The local food movement is nothing new, of course, and in fact is growing in leaps and bounds in recent months, as evidenced by "local food" announcements from major players including Frito-Lay, Safeway and, yes, Walmart.
These announcements, and many others like them, tend to focus on the raw materials of food -- the fruits and vegetables you get in the produce aisles or at the farmer's market.
But a new project at the California College of the Arts takes a much more holistic view of local food, tracking the miles traveled by every ingredient in that humble but utterly delicious meal, the taco.
Over at Good Magazine's website, Twilight Greenaway writes:
Look closely enough at anything and you can start to see the sum of its parts. Even, for instance, a single taco, which, when examined recently by a group of architecture students, became a window into the complexities of globalization. The assignment was part of URBANlab, a program of The California College of the Arts that took place under the guidance of landscape architect David Fletcher and members of the art and design studio Rebar.
The goal was to map the local "tacoshed," which, much like a watershed, establishes the geographical boundaries of a taco's origins—the source of everything from the corn in the tortilla to the tomatoes in the salsa.

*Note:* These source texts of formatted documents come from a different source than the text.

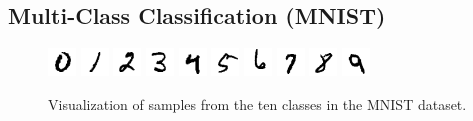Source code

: \subsection{Multi-Class Classification (MNIST)}
\begin{figure}
    \includegraphics[width=.092\linewidth, frame]{evaluation/images/mnist_digit_0}
    \includegraphics[width=.092\linewidth, frame]{evaluation/images/mnist_digit_1}
    \includegraphics[width=.092\linewidth, frame]{evaluation/images/mnist_digit_2}
    \includegraphics[width=.092\linewidth, frame]{evaluation/images/mnist_digit_3}
    \includegraphics[width=.092\linewidth, frame]{evaluation/images/mnist_digit_4}
    \includegraphics[width=.092\linewidth, frame]{evaluation/images/mnist_digit_5}
    \includegraphics[width=.092\linewidth, frame]{evaluation/images/mnist_digit_6}
    \includegraphics[width=.092\linewidth, frame]{evaluation/images/mnist_digit_7}
    \includegraphics[width=.092\linewidth, frame]{evaluation/images/mnist_digit_8}
    \includegraphics[width=.092\linewidth, frame]{evaluation/images/mnist_digit_9}
    \caption{%
        Visualization of samples from the ten classes in the MNIST dataset.
    }
\end{figure}
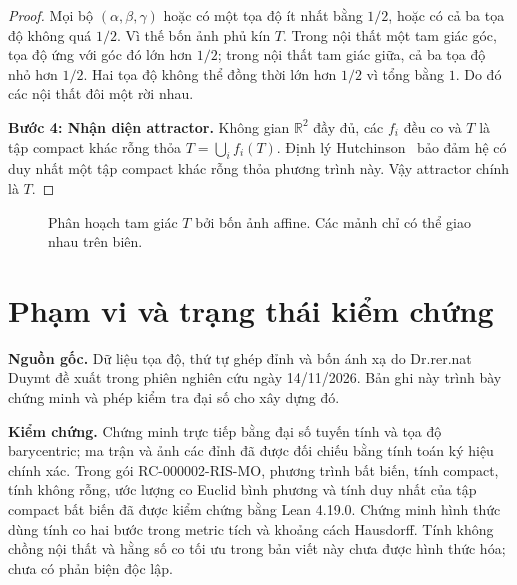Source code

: \documentclass[12pt,a4paper]{article}
\begin{document}
\begin{proof}
Mọi bộ $(\alpha,\beta,\gamma)$ hoặc có một tọa độ ít nhất bằng $1/2$, hoặc có cả ba tọa độ không quá $1/2$. Vì thế bốn ảnh phủ kín $T$. Trong nội thất một tam giác góc, tọa độ ứng với góc đó lớn hơn $1/2$; trong nội thất tam giác giữa, cả ba tọa độ nhỏ hơn $1/2$. Hai tọa độ không thể đồng thời lớn hơn $1/2$ vì tổng bằng $1$. Do đó các nội thất đôi một rời nhau.

\textbf{Bước 4: Nhận diện attractor.}
Không gian $\mathbb R^2$ đầy đủ, các $f_i$ đều co và $T$ là tập compact khác rỗng thỏa $T=\bigcup_i f_i(T)$. Định lý Hutchinson~\cite[\S 3.1]{hutchinson1981} bảo đảm hệ có duy nhất một tập compact khác rỗng thỏa phương trình này. Vậy attractor chính là $T$.
\end{proof}

\begin{figure}[htbp]
\centering
{}
\caption{Phân hoạch tam giác $T$ bởi bốn ảnh affine. Các mảnh chỉ có thể giao nhau trên biên.}
\end{figure}

\section{Phạm vi và trạng thái kiểm chứng}
\textbf{Nguồn gốc.} Dữ liệu tọa độ, thứ tự ghép đỉnh và bốn ánh xạ do Dr.rer.nat Duymt đề xuất trong phiên nghiên cứu ngày 14/11/2026. Bản ghi này trình bày chứng minh và phép kiểm tra đại số cho xây dựng đó.

\textbf{Kiểm chứng.} Chứng minh trực tiếp bằng đại số tuyến tính và tọa độ barycentric; ma trận và ảnh các đỉnh đã được đối chiếu bằng tính toán ký hiệu chính xác. Trong gói RC-000002-RIS-MO, phương trình bất biến, tính compact, tính không rỗng, ước lượng co Euclid bình phương và tính duy nhất của tập compact bất biến đã được kiểm chứng bằng Lean 4.19.0. Chứng minh hình thức dùng tính co hai bước trong metric tích và khoảng cách Hausdorff. Tính không chồng nội thất và hằng số co tối ưu trong bản viết này chưa được hình thức hóa; chưa có phản biện độc lập.
\end{document}
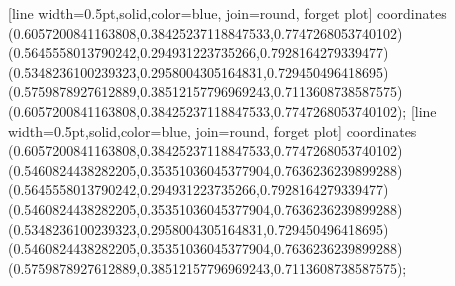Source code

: [line width=0.5pt,solid,color=blue, join=round, forget plot] coordinates {(0.6057200841163808,0.38425237118847533,0.7747268053740102) (0.5645558013790242,0.294931223735266,0.7928164279339477) (0.5348236100239323,0.2958004305164831,0.729450496418695) (0.5759878927612889,0.38512157796969243,0.7113608738587575) (0.6057200841163808,0.38425237118847533,0.7747268053740102)};
[line width=0.5pt,solid,color=blue, join=round, forget plot] coordinates {(0.6057200841163808,0.38425237118847533,0.7747268053740102) (0.5460824438282205,0.35351036045377904,0.7636236239899288) (0.5645558013790242,0.294931223735266,0.7928164279339477) (0.5460824438282205,0.35351036045377904,0.7636236239899288) (0.5348236100239323,0.2958004305164831,0.729450496418695) (0.5460824438282205,0.35351036045377904,0.7636236239899288) (0.5759878927612889,0.38512157796969243,0.7113608738587575)};

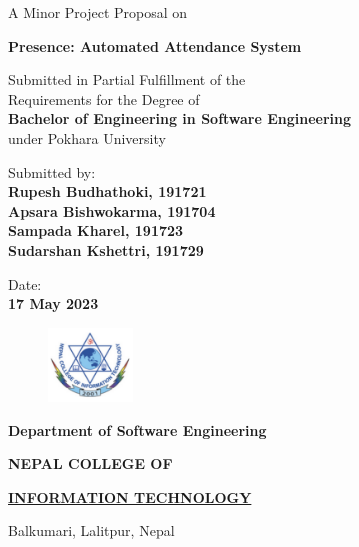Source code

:\documentclass[a4paper 14pt]{article}
\begin{document}
\begin{titlepage}
	\begin{center}
	
	\large%
	A Minor Project Proposal on
	
	\huge %
	\textbf{Presence: Automated Attendance System}

	\vfill
	
	\large %
	Submitted in Partial Fulfillment of the \\ 
	Requirements for the Degree of \\ 
	\textbf {Bachelor of Engineering in Software Engineering} \\
	under Pokhara University
	
	\vfill
	
	Submitted by: \\ 
	\textbf {Rupesh Budhathoki, 191721} \\
	\textbf {Apsara Bishwokarma, 191704} \\
	\textbf {Sampada Kharel, 191723} \\
	\textbf {Sudarshan Kshettri, 191729} \\
 
	\vfill
	
	
	
	Date: \\
	\textbf {17 May 2023}
	
	\vfill
	
	\end{center}
	
	\begin{figure}
	\centering
	\includegraphics[width=0.2\textwidth]{figures/college-logo.png}
	\end{figure}
	
	\selectfont
	
	\textbf {Department of Software Engineering}  
	
        \LARGE %
	\textbf {NEPAL COLLEGE OF} 
	
	\LARGE %
	\textbf {\underline {INFORMATION TECHNOLOGY} }
	
	\small %
	Balkumari, Lalitpur, Nepal
	
	
\end{titlepage}
\end{document}
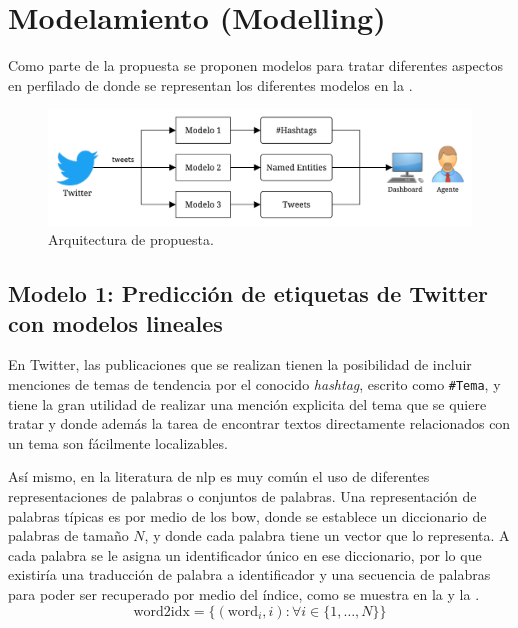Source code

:
\section{Modelamiento (Modelling)}
Como parte de la propuesta se proponen \nmodels modelos para tratar diferentes aspectos en perfilado de donde se representan los diferentes modelos en la .

\begin{figure}[H]
  \centering
  \includegraphics[width=\textwidth]{Figures/general-architecture.pdf}
\decoRule
\caption[Arquitectura de propuesta]{Arquitectura de propuesta.}
\label{fig:proposal-arch}
\end{figure}


\subsection{Modelo 1: Predicción de etiquetas de Twitter con modelos lineales} \label{sec:twitter-prediction}
En Twitter, las publicaciones que se realizan tienen la posibilidad de incluir menciones de temas de tendencia por el conocido \emph{hashtag}, escrito como \texttt{\#Tema}, y tiene la gran utilidad de realizar una mención explicita del tema que se quiere tratar y donde además la tarea de encontrar textos directamente relacionados con un tema son fácilmente localizables.

Así mismo, en la literatura de \gls{nlp} es muy común el uso de diferentes representaciones de palabras o conjuntos de palabras. Una representación de palabras típicas es por medio de los \gls{bow}, donde se establece un diccionario de palabras de tamaño $N$, y donde cada palabra tiene un vector que lo representa. A cada palabra se le asigna un identificador único en ese diccionario, por lo que existiría una traducción de palabra a identificador y una secuencia de palabras para poder ser recuperado por medio del índice, como se muestra en la  y la .
\begin{equation} \label{eq:bow-repr1}
  \text{word2idx} = \Big\{(\text{word}_i, i) : \forall i \in \{1, \ldots, N\} \Big\}
\end{equation}

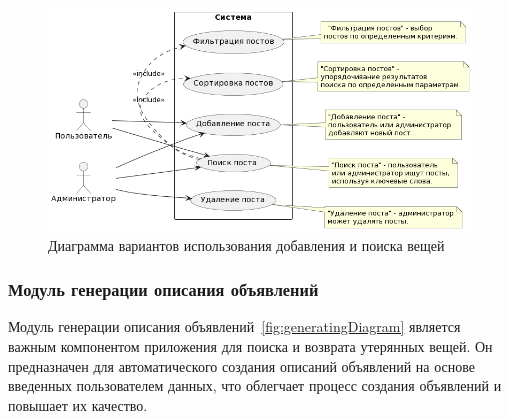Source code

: \begin{figure}[htb]
	\centering
	\includegraphics[width=.9\textwidth]{images/seach-diagram-2.png}
	\parskip=6pt
	\caption{Диаграмма вариантов использования добавления и поиска вещей}
	\label{fig:searchDiagram2}
\end{figure}

\subsubsection{Модуль генерации описания объявлений}

Модуль генерации описания объявлений~\ref{fig:generatingDiagram} является важным компонентом приложения для поиска и возврата утерянных вещей. Он предназначен для автоматического создания описаний объявлений на основе введенных пользователем данных, что облегчает процесс создания объявлений и повышает их качество.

By thoroughly understanding what it takes to make a taco, the class hoped to become "better able to propose and design a speculative model of a holistic and sustainable urban future." The final product is a surprisingly useful microcosm of the industrial food system and its "richly complex network of systems, flows, and ecologies." According to the class findings, within a single taco, the ingredients had traveled a total of 64,000 miles, or just over two and a half times the circumference of the earth.
The tacoshed project found some surprising results, and some less surprising. The taco, chosen for being "the absolute most economical option possible," contained some truly local ingredients, including the salt and the cheese. Other ingredients had longer legs, including avocados from Chile and rice from Thailand.